Aim of the task
For the entries below, report every line that includes the word "达到最大值".

Saved entries:
╭──
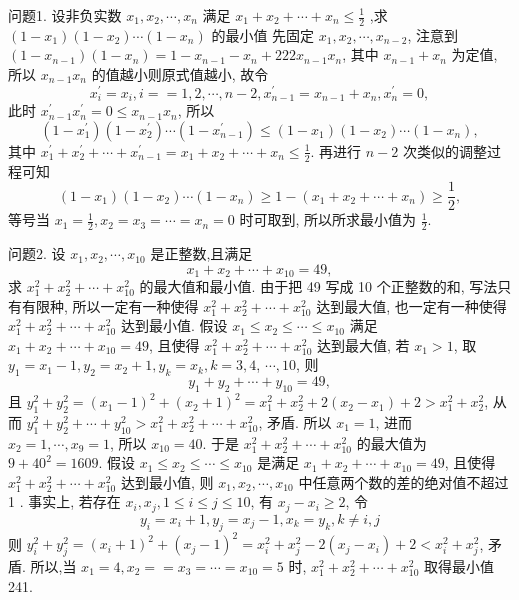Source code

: 
问题1. 设非负实数 $x_1,x_2,\cdots,x_n$ 满足 $x_{1}+x_{2}+\cdots+x_{n}\leq{\frac{1}{2}}$ ,求$(1-x_1)(1-x_2)\cdots(1-x_{n})$ 的最小值
先固定 $x_1, x_2, \cdots, x_{n-2}$, 注意到 $\left(1-x_{n-1}\right)\left(1-x_n\right)=1-x_{n-1}-x_n+ 222 x_{n-1} x_n$, 其中 $x_{n-1}+x_n$ 为定值, 所以 $x_{n-1} x_n$ 的值越小则原式值越小, 故令
$$
x_i^{\prime}=x_i, i==1,2, \cdots, n-2, x_{n-1}^{\prime}=x_{n-1}+x_n, x_n^{\prime}=0,
$$
此时 $x_{n-1}^{\prime} x_n^{\prime}=0 \leqslant x_{n-1} x_n$, 所以
$$
\left(1-x_1^{\prime}\right)\left(1-x_2^{\prime}\right) \cdots\left(1-x_{n-1}^{\prime}\right) \leqslant\left(1-x_1\right)\left(1-x_2\right) \cdots\left(1-x_n\right),
$$
其中 $x_1^{\prime}+x_2^{\prime}+\cdots+x_{n-1}^{\prime}=x_1+x_2+\cdots+x_n \leqslant \frac{1}{2}$.
再进行 $n-2$ 次类似的调整过程可知
$$
\left(1-x_1\right)\left(1-x_2\right) \cdots\left(1-x_n\right) \geqslant 1-\left(x_1+x_2+\cdots+x_n\right) \geqslant \frac{1}{2},
$$
等号当 $x_1=\frac{1}{2}, x_2=x_3=\cdots=x_n=0$ 时可取到, 所以所求最小值为 $\frac{1}{2}$.



问题2. 设 $x_1, x_2, \cdots, x_{10}$ 是正整数,且满足
$$
x_1+x_2+\cdots+x_{10}=49,
$$
求 $x_1^2+x_2^2+\cdots+x_{10}^2$ 的最大值和最小值.
由于把 49 写成 10 个正整数的和, 写法只有有限种, 所以一定有一种使得 $x_1^2+x_2^2+\cdots+x_{10}^2$ 达到最大值, 也一定有一种使得 $x_1^2+x_2^2+\cdots+x_{10}^2$ 达到最小值.
假设 $x_1 \leqslant x_2 \leqslant \cdots \leqslant x_{10}$ 满足 $x_1+x_2+\cdots+x_{10}=49$, 且使得 $x_1^2+x_2^2+\cdots +x_{10}^2$ 达到最大值, 若 $x_1>1$, 取 $y_1=x_1-1, y_2=x_2+1, y_k=x_k, k=3,4$,
$\cdots, 10$, 则
$$
y_1+y_2+\cdots+y_{10}=49,
$$
且 $y_1^2+y_2^2=\left(x_1-1\right)^2+\left(x_2+1\right)^2=x_1^2+x_2^2+2\left(x_2-x_1\right)+2>x_1^2+x_2^2$, 从而 $y_1^2+y_2^2+\cdots+y_{10}^2>x_1^2+x_2^2+\cdots+x_{10}^2$, 矛盾.
所以 $x_1=1$, 进而 $x_2=1, \cdots, x_9=1$, 所以 $x_{10}=40$. 于是 $x_1^2+ x_2^2+\cdots+x_{10}^2$ 的最大值为 $9+40^2=1609$.
假设 $x_1 \leqslant x_2 \leqslant \cdots \leqslant x_{10}$ 是满足 $x_1+x_2+\cdots+x_{10}=49$, 且使得 $x_1^2+ x_2^2+\cdots+x_{10}^2$ 达到最小值, 则 $x_1, x_2, \cdots, x_{10}$ 中任意两个数的差的绝对值不超过 1 .
事实上, 若存在 $x_i, x_j, 1 \leqslant i \leqslant j \leqslant 10$, 有 $x_j-x_i \geqslant 2$, 令
$$
y_i=x_i+1, y_j=x_j-1, x_k=y_k, k \neq i, j
$$
则 $y_i^2+y_j^2=\left(x_i+1\right)^2+\left(x_j-1\right)^2=x_i^2+x_j^2-2\left(x_j-x_i\right)+2<x_i^2+x_j^2$, 矛盾.
所以,当 $x_1=4, x_2==x_3=\cdots=x_{10}=5$ 时, $x_1^2+x_2^2+\cdots+x_{10}^2$ 取得最小值 241.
╰──
Reply
由于把 49 写成 10 个正整数的和, 写法只有有限种, 所以一定有一种使得 $x_1^2+x_2^2+\cdots+x_{10}^2$ 达到最大值, 也一定有一种使得 $x_1^2+x_2^2+\cdots+x_{10}^2$ 达到最小值.
假设 $x_1 \leqslant x_2 \leqslant \cdots \leqslant x_{10}$ 满足 $x_1+x_2+\cdots+x_{10}=49$, 且使得 $x_1^2+x_2^2+\cdots +x_{10}^2$ 达到最大值, 若 $x_1>1$, 取 $y_1=x_1-1, y_2=x_2+1, y_k=x_k, k=3,4$,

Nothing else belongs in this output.